▸ **To do**
The data below contains pictures, which are to be skipped; the lines starting at the line with "UML para el" and ending at the line with "jossa on vertailtu" are to be output exactly, both ends included.
[[ Dataset excerpts, beginning ]]
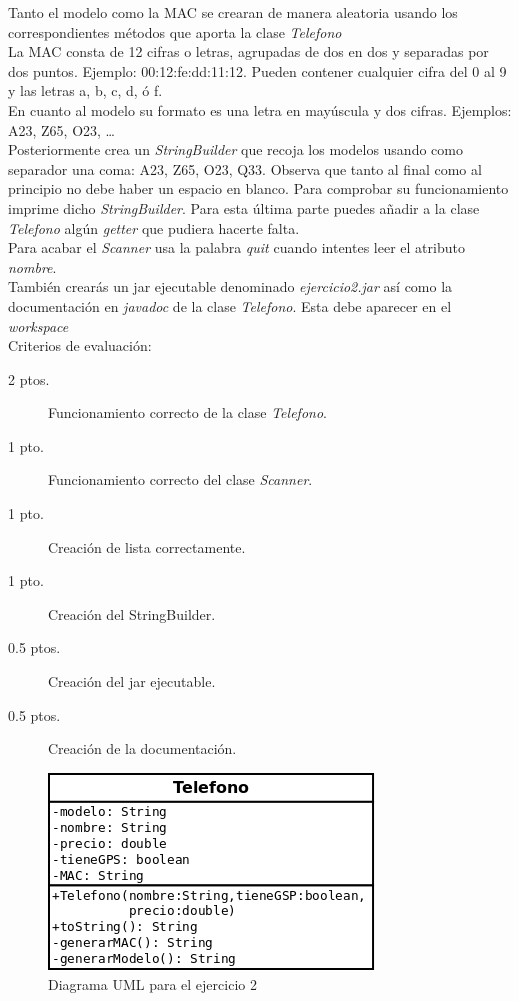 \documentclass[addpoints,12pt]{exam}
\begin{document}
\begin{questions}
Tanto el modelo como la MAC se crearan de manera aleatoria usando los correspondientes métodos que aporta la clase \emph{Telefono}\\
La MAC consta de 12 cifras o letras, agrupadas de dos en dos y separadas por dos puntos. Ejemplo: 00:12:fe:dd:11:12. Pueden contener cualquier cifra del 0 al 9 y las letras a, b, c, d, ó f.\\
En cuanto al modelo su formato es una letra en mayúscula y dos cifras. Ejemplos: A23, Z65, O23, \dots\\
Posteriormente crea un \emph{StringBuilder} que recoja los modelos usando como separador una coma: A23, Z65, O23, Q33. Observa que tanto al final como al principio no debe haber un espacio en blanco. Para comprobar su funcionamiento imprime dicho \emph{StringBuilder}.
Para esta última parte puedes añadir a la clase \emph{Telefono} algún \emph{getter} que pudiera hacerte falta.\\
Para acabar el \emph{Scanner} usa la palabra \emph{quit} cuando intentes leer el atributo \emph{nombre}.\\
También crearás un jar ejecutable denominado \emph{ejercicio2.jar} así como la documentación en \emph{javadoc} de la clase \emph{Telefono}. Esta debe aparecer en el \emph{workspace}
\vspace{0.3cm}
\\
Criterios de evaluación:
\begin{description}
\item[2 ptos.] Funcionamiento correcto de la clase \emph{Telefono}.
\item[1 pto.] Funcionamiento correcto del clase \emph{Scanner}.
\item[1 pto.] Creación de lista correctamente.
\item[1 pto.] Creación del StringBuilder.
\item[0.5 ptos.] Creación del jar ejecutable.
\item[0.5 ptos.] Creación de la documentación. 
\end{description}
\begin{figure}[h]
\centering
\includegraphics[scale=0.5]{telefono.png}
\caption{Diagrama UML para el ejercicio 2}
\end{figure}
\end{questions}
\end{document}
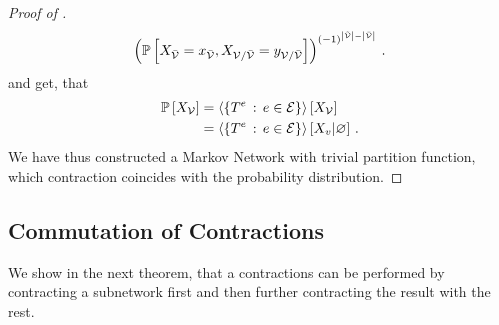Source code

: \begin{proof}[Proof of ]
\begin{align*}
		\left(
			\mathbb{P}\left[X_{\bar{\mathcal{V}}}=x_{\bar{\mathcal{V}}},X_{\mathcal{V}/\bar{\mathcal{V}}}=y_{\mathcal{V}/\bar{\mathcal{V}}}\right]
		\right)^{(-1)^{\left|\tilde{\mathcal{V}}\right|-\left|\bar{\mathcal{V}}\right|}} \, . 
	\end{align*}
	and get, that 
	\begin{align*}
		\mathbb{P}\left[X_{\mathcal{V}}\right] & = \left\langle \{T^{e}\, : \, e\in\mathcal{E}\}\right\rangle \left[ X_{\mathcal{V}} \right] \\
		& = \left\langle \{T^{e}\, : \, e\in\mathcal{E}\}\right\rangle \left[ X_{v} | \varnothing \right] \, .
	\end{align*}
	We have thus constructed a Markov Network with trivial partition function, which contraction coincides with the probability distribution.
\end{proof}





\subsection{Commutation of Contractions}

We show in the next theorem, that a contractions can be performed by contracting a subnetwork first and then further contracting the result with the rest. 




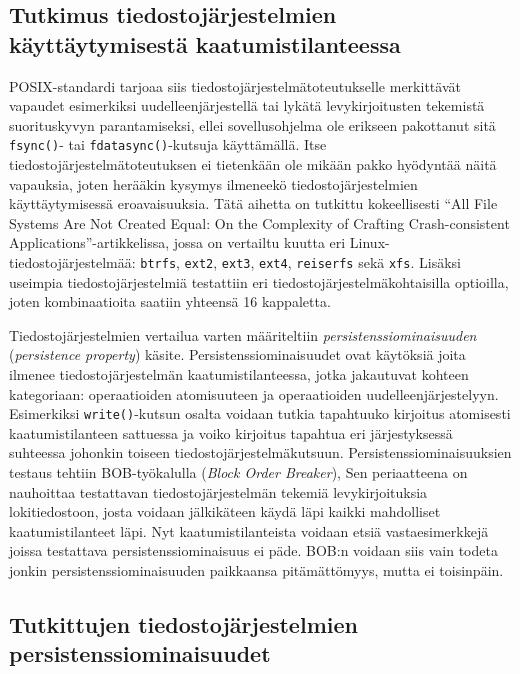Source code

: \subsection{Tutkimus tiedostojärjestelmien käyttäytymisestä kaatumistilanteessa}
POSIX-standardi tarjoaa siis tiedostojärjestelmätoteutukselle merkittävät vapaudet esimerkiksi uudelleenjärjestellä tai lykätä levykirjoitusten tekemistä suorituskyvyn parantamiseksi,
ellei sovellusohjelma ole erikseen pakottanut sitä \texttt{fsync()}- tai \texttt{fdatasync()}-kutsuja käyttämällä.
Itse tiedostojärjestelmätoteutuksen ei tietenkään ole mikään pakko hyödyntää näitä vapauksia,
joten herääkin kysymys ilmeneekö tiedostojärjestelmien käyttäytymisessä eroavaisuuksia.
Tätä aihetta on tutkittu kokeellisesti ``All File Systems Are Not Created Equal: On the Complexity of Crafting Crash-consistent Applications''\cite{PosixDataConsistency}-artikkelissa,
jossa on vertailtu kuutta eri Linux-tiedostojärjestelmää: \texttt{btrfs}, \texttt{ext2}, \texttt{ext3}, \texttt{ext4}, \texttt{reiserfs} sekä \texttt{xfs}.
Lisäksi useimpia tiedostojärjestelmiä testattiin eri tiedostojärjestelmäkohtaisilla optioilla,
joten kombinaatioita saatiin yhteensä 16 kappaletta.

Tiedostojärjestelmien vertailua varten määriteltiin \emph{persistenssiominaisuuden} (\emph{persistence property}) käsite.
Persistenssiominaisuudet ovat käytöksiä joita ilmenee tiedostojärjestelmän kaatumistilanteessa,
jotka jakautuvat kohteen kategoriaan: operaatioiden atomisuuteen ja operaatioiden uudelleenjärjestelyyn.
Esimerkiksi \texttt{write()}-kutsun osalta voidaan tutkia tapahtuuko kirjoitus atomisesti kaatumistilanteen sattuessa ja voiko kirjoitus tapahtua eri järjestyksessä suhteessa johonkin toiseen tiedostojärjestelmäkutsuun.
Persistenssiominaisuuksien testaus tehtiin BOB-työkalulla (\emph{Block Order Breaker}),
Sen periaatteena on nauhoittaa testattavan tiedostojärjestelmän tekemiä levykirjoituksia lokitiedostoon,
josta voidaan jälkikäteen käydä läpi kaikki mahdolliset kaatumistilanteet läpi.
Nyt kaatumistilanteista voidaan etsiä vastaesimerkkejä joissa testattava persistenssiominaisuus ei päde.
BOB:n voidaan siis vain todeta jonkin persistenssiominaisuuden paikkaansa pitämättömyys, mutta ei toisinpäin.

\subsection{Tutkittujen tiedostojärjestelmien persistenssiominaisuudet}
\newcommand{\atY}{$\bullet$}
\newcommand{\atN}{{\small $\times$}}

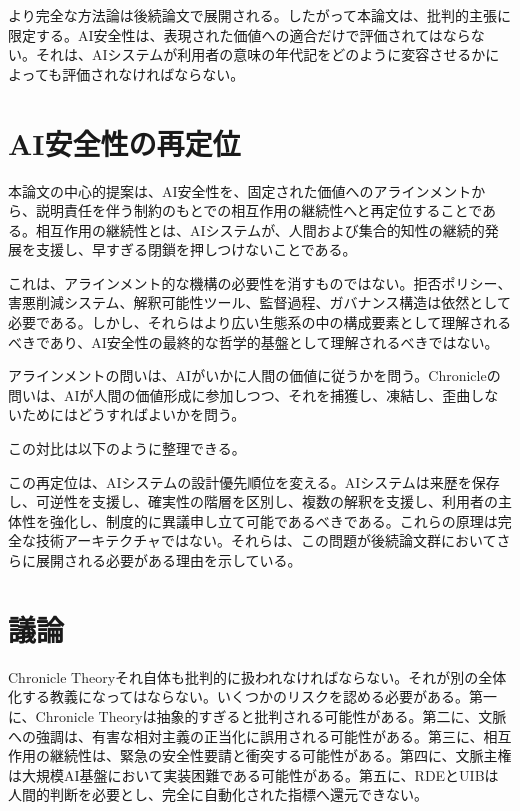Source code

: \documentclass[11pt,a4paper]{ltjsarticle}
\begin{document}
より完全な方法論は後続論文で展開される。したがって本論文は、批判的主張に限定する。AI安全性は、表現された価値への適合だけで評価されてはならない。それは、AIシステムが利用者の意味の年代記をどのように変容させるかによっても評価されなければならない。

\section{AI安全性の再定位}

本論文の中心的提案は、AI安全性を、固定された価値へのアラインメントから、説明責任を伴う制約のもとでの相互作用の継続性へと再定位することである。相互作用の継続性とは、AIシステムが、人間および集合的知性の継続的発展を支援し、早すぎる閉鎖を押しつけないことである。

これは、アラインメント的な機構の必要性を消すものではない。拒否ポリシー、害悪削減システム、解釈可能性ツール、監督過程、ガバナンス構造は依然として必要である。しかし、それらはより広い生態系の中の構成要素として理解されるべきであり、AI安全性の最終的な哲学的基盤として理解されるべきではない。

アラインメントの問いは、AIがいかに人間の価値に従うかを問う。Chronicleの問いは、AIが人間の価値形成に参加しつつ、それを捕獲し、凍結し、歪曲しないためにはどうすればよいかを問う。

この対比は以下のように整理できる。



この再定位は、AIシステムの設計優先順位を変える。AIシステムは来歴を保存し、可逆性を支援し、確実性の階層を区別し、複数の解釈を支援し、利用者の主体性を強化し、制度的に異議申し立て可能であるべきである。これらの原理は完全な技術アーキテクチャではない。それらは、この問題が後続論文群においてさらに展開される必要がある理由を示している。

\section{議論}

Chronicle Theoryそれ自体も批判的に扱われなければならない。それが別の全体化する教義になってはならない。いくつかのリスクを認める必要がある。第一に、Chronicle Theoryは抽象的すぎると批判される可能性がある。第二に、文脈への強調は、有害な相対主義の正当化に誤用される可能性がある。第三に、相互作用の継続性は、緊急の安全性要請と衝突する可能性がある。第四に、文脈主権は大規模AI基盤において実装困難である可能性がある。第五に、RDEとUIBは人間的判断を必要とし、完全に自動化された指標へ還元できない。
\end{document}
[[ Dataset excerpts, end ]]
▸ **Solution to this task**
\caption{Diagrama UML para el ejercicio 2}
\end{figure}
\end{questions}
\end{document}
Source code

: \begin{proof}[Proof of ]
\begin{align*}
		\left(
			\mathbb{P}\left[X_{\bar{\mathcal{V}}}=x_{\bar{\mathcal{V}}},X_{\mathcal{V}/\bar{\mathcal{V}}}=y_{\mathcal{V}/\bar{\mathcal{V}}}\right]
		\right)^{(-1)^{\left|\tilde{\mathcal{V}}\right|-\left|\bar{\mathcal{V}}\right|}} \, . 
	\end{align*}
	and get, that 
	\begin{align*}
		\mathbb{P}\left[X_{\mathcal{V}}\right] & = \left\langle \{T^{e}\, : \, e\in\mathcal{E}\}\right\rangle \left[ X_{\mathcal{V}} \right] \\
		& = \left\langle \{T^{e}\, : \, e\in\mathcal{E}\}\right\rangle \left[ X_{v} | \varnothing \right] \, .
	\end{align*}
	We have thus constructed a Markov Network with trivial partition function, which contraction coincides with the probability distribution.
\end{proof}





\subsection{Commutation of Contractions}

We show in the next theorem, that a contractions can be performed by contracting a subnetwork first and then further contracting the result with the rest. 




Source code

: \subsection{Tutkimus tiedostojärjestelmien käyttäytymisestä kaatumistilanteessa}
POSIX-standardi tarjoaa siis tiedostojärjestelmätoteutukselle merkittävät vapaudet esimerkiksi uudelleenjärjestellä tai lykätä levykirjoitusten tekemistä suorituskyvyn parantamiseksi,
ellei sovellusohjelma ole erikseen pakottanut sitä \texttt{fsync()}- tai \texttt{fdatasync()}-kutsuja käyttämällä.
Itse tiedostojärjestelmätoteutuksen ei tietenkään ole mikään pakko hyödyntää näitä vapauksia,
joten herääkin kysymys ilmeneekö tiedostojärjestelmien käyttäytymisessä eroavaisuuksia.
Tätä aihetta on tutkittu kokeellisesti ``All File Systems Are Not Created Equal: On the Complexity of Crafting Crash-consistent Applications''\cite{PosixDataConsistency}-artikkelissa,
jossa on vertailtu kuutta eri Linux-tiedostojärjestelmää: \texttt{btrfs}, \texttt{ext2}, \texttt{ext3}, \texttt{ext4}, \texttt{reiserfs} sekä \texttt{xfs}.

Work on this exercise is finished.